The FPCCI former president and BMP Chairman Mian Anjum Nisar has warned the high cost of doing business has been hurting the economic growth, as the inflation rate bounced back, hurting the trade and industry the most, which faced the brunt of a staggering increase in gas prices. The FPCCI former president said that the failure to reform the tax system is a major factor behind heavy domestic and foreign borrowings by the government.
Mian Anjum said that the most serious threat to the economy in the current fiscal year would be inflation, because it is already hitting economy due to continuous raise in oil prices and depreciation of local currency. Quoting the Pakistan Bureau of Statistics, he said that the Consumer Price Index surged last month compared to a year ago. The increase was more than market expectations and has lessened the prospects for a cut in the interest rates, which stand at the country’s highest ever level.
This reading, the first announced by the PBS after the recently concluded International Monetary Fund talks, in which the global lender also cut the inflation forecast for Pakistan to 22.8 percent, may strengthen the IMF’s view of keeping the policy rate unchanged until core inflation starts easing out. He predicted that inflation would remain high and may even increase further due to market frictions caused by relative demand and supply gap of essential items, exchange rate depreciation and recent upward adjustment of administered prices of petrol and diesel.
Expressing serious concern over the high jump in country’s budget deficit, FRIA SVC said the revision has been made in light of agreement with the International Monetary Fund, which exposed the massive underreporting of expenditures at the time of budget presentation by the finance ministry. This is a highly unsustainable level and has already pushed the country into a situation where debt restructuring seems to be the only viable option. The PIAF and BMP leader maintained that the failure to reform the tax system and increase revenue collection is a major factor behind heavy domestic and foreign borrowings by the government.

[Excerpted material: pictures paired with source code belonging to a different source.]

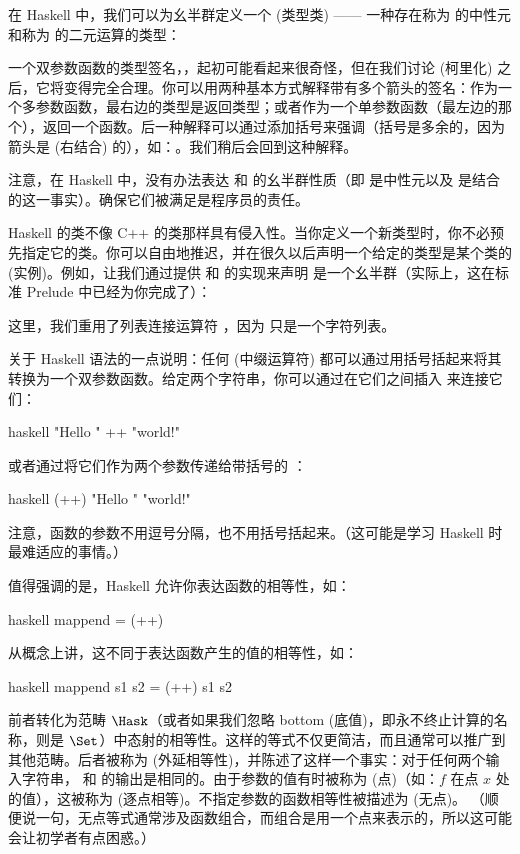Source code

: 在 Haskell 中，我们可以为幺半群定义一个  (类型类) —— 一种存在称为  的中性元和称为  的二元运算的类型：

一个双参数函数的类型签名，，起初可能看起来很奇怪，但在我们讨论  (柯里化) 之后，它将变得完全合理。你可以用两种基本方式解释带有多个箭头的签名：作为一个多参数函数，最右边的类型是返回类型；或者作为一个单参数函数（最左边的那个），返回一个函数。后一种解释可以通过添加括号来强调（括号是多余的，因为箭头是  (右结合) 的），如：。我们稍后会回到这种解释。

注意，在 Haskell 中，没有办法表达  和  的幺半群性质（即  是中性元以及  是结合的这一事实）。确保它们被满足是程序员的责任。

Haskell 的类不像 C++ 的类那样具有侵入性。当你定义一个新类型时，你不必预先指定它的类。你可以自由地推迟，并在很久以后声明一个给定的类型是某个类的  (实例)。例如，让我们通过提供  和  的实现来声明  是一个幺半群（实际上，这在标准 Prelude 中已经为你完成了）：

这里，我们重用了列表连接运算符 \code{(++)}，因为  只是一个字符列表。

关于 Haskell 语法的一点说明：任何  (中缀运算符) 都可以通过用括号括起来将其转换为一个双参数函数。给定两个字符串，你可以通过在它们之间插入 \code{++} 来连接它们：

\begin{snip}{haskell}
"Hello " ++ "world!"
\end{snip}
或者通过将它们作为两个参数传递给带括号的 \code{(++)}：

\begin{snip}{haskell}
(++) "Hello " "world!"
\end{snip}
注意，函数的参数不用逗号分隔，也不用括号括起来。（这可能是学习 Haskell 时最难适应的事情。）

值得强调的是，Haskell 允许你表达函数的相等性，如：

\begin{snip}{haskell}
mappend = (++)
\end{snip}
从概念上讲，这不同于表达函数产生的值的相等性，如：

\begin{snip}{haskell}
mappend s1 s2 = (++) s1 s2
\end{snip}
前者转化为范畴 $\Hask$（或者如果我们忽略 bottom (底值)，即永不终止计算的名称，则是 $\Set$）中态射的相等性。这样的等式不仅更简洁，而且通常可以推广到其他范畴。后者被称为  (外延相等性)，并陈述了这样一个事实：对于任何两个输入字符串， 和 \code{(++)} 的输出是相同的。由于参数的值有时被称为  (点)（如：$f$ 在点 $x$ 处的值），这被称为  (逐点相等)。不指定参数的函数相等性被描述为  (无点)。 （顺便说一句，无点等式通常涉及函数组合，而组合是用一个点来表示的，所以这可能会让初学者有点困惑。）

Mian Anjum Nisar said that the privatisation commission of Pakistan is struggling since months to effectively put in place the privatisation of loss-making public sector enterprises; notably, the Pakistan Steel Mills and Pakistan International Airlines despite the urgency and concern expressed, time and again, by the IMF. The election held on February 8 in Pakistan threw up a number of sur¬prises with a significant shift in the country’s political landscape.
The decision-making processes and any constitutional amendment are likely to be driven and influenced more by conflicting self-interests of the coalition partners, watering down the key objectives. This is not what the country needs in these unprecedented times of political and economic challenges confronting the nation.

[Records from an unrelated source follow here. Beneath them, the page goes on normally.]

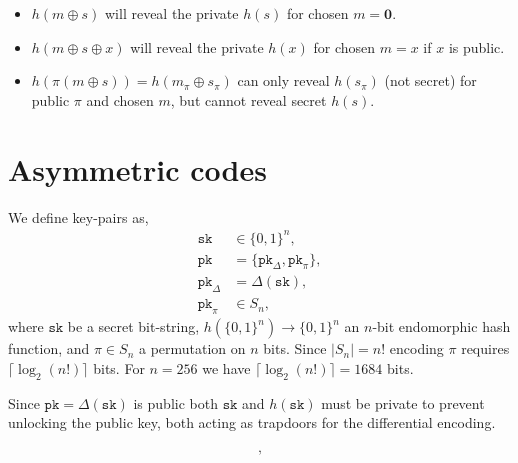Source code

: \documentclass[twocolumn, aps, amsmath, amssymb, nofootinbib, superscriptaddress, longbibliography, doublefloatfix, table-of-contents, eqsecnum, rmp]{revtex4-2}
\begin{document}
\begin{itemize}
	\item $h(m\oplus s)$ will reveal the private $h(s)$ for chosen $m=\mathbf{0}$.
	\item $h(m\oplus s \oplus x)$ will reveal the private $h(x)$ for chosen $m=x$ if $x$ is public.
	\item $h(\pi(m\oplus s)) = h(m_\pi \oplus s_\pi)$ can only reveal $h(s_\pi)$ (not secret) for public $\pi$ and chosen $m$, but cannot reveal secret $h(s)$.
\end{itemize}

\section{Asymmetric codes}

We define key-pairs as,
\begin{align}
	\mathtt{sk} &\in \{0,1\}^n, \nonumber\\
	\mathtt{pk} &= \{\mathtt{pk}_\Delta,\mathtt{pk}_\pi\},\nonumber\\
	\mathtt{pk}_\Delta &= \Delta(\mathtt{sk}),\nonumber\\
	\mathtt{pk}_\pi &\in S_n,
\end{align}
where $\mathtt{sk}$ be a secret bit-string, $h(\{0,1\}^n)\to\{0,1\}^n$ an $n$-bit endomorphic hash function, and $\pi\in S_n$ a permutation on $n$ bits. Since $|S_n|=n!$ encoding $\pi$ requires $\lceil\log_2(n!)\rceil$ bits. For $n=256$ we have $\lceil\log_2(n!)\rceil = 1684$ bits.

Since $\mathtt{pk} = \Delta(\mathtt{sk})$ is public both $\mathtt{sk}$ and $h(\mathtt{sk})$ must be private to prevent unlocking the public key, both acting as trapdoors for the differential encoding.



\begin{align}
	[m_\pi \oplus s_\pi, \Delta_\pi(m_\pi\oplus s_\pi)],
\end{align}
\end{document}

Pakistan’s government liquidity and external vulnerability risks will remain very high until there is clarity on a credible longer-term financing plan.
It said Pakistan’s foreign exchange reserves remained very low, sufficient to cover only about six weeks of imports and well below what was required to meet external financing needs for the next three to four years.
Based on the IMF’s report published in January, Moody’s said Pakistan’s external financing needs were about $22 billion in the next fiscal year (July-June) 2024-25 and about $25 billion annually in fiscal 2026 and 2027. The country will need a longer-term financing plan to meet its very large financing needs for the next few years, after its current IMF programme ends in April 2024.
At present, Pakistan has been assigned a stable rating of “Caa3” by Moody’s. It said prolonged delays in the formation of a government would increase policy and political uncertainty at a time when it faced very challenging macro-economic conditions. In view of the low level of available FX reserves, the debt management strategy of Pakistan may have to be revisited, to ensure the stability of Pakistani rupee and restoration of international capital markets’ confidence in the economy of Pakistan.
He expressed surprise at the impact of the gas price hike, stating that it has surpassed market expectations. His analysis suggests that PBS included fixed costs, such as meter rent, in the weekly inflation calculation in addition to the gas tariff hike.